Activity
Retype the listing in full. Change nothing.

Supplied data
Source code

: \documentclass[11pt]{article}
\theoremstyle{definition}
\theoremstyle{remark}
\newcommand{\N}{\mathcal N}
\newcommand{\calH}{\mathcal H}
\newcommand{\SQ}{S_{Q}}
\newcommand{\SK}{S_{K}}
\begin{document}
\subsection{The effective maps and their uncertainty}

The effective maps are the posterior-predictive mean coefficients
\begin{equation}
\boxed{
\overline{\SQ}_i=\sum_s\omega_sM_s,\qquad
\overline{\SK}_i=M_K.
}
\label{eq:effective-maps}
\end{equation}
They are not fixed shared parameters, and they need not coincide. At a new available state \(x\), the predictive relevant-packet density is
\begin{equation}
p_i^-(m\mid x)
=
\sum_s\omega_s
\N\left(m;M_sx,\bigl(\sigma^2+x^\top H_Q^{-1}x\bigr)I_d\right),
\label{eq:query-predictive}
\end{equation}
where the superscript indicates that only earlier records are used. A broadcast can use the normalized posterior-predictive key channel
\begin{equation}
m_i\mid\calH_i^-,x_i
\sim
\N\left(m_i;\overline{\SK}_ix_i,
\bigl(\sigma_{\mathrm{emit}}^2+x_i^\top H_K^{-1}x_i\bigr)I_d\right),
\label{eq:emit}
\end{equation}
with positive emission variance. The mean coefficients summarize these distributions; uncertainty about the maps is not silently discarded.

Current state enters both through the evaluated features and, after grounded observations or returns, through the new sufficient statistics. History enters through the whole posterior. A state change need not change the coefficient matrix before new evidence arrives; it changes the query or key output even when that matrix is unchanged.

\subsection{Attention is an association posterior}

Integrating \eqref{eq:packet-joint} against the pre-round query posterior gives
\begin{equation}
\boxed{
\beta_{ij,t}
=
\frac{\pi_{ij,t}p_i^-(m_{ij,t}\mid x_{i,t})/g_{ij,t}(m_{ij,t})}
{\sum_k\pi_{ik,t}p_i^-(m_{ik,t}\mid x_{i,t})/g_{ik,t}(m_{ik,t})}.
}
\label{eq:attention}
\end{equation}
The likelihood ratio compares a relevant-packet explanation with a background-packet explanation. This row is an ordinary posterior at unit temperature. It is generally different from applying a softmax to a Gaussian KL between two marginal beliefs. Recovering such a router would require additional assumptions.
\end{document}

Response
Source code

: \documentclass[11pt]{article}
\theoremstyle{definition}
\theoremstyle{remark}
\newcommand{\N}{\mathcal N}
\newcommand{\calH}{\mathcal H}
\newcommand{\SQ}{S_{Q}}
\newcommand{\SK}{S_{K}}
\begin{document}
\subsection{The effective maps and their uncertainty}

The effective maps are the posterior-predictive mean coefficients
\begin{equation}
\boxed{
\overline{\SQ}_i=\sum_s\omega_sM_s,\qquad
\overline{\SK}_i=M_K.
}
\label{eq:effective-maps}
\end{equation}
They are not fixed shared parameters, and they need not coincide. At a new available state \(x\), the predictive relevant-packet density is
\begin{equation}
p_i^-(m\mid x)
=
\sum_s\omega_s
\N\left(m;M_sx,\bigl(\sigma^2+x^\top H_Q^{-1}x\bigr)I_d\right),
\label{eq:query-predictive}
\end{equation}
where the superscript indicates that only earlier records are used. A broadcast can use the normalized posterior-predictive key channel
\begin{equation}
m_i\mid\calH_i^-,x_i
\sim
\N\left(m_i;\overline{\SK}_ix_i,
\bigl(\sigma_{\mathrm{emit}}^2+x_i^\top H_K^{-1}x_i\bigr)I_d\right),
\label{eq:emit}
\end{equation}
with positive emission variance. The mean coefficients summarize these distributions; uncertainty about the maps is not silently discarded.

Current state enters both through the evaluated features and, after grounded observations or returns, through the new sufficient statistics. History enters through the whole posterior. A state change need not change the coefficient matrix before new evidence arrives; it changes the query or key output even when that matrix is unchanged.

\subsection{Attention is an association posterior}

Integrating \eqref{eq:packet-joint} against the pre-round query posterior gives
\begin{equation}
\boxed{
\beta_{ij,t}
=
\frac{\pi_{ij,t}p_i^-(m_{ij,t}\mid x_{i,t})/g_{ij,t}(m_{ij,t})}
{\sum_k\pi_{ik,t}p_i^-(m_{ik,t}\mid x_{i,t})/g_{ik,t}(m_{ik,t})}.
}
\label{eq:attention}
\end{equation}
The likelihood ratio compares a relevant-packet explanation with a background-packet explanation. This row is an ordinary posterior at unit temperature. It is generally different from applying a softmax to a Gaussian KL between two marginal beliefs. Recovering such a router would require additional assumptions.
\end{document}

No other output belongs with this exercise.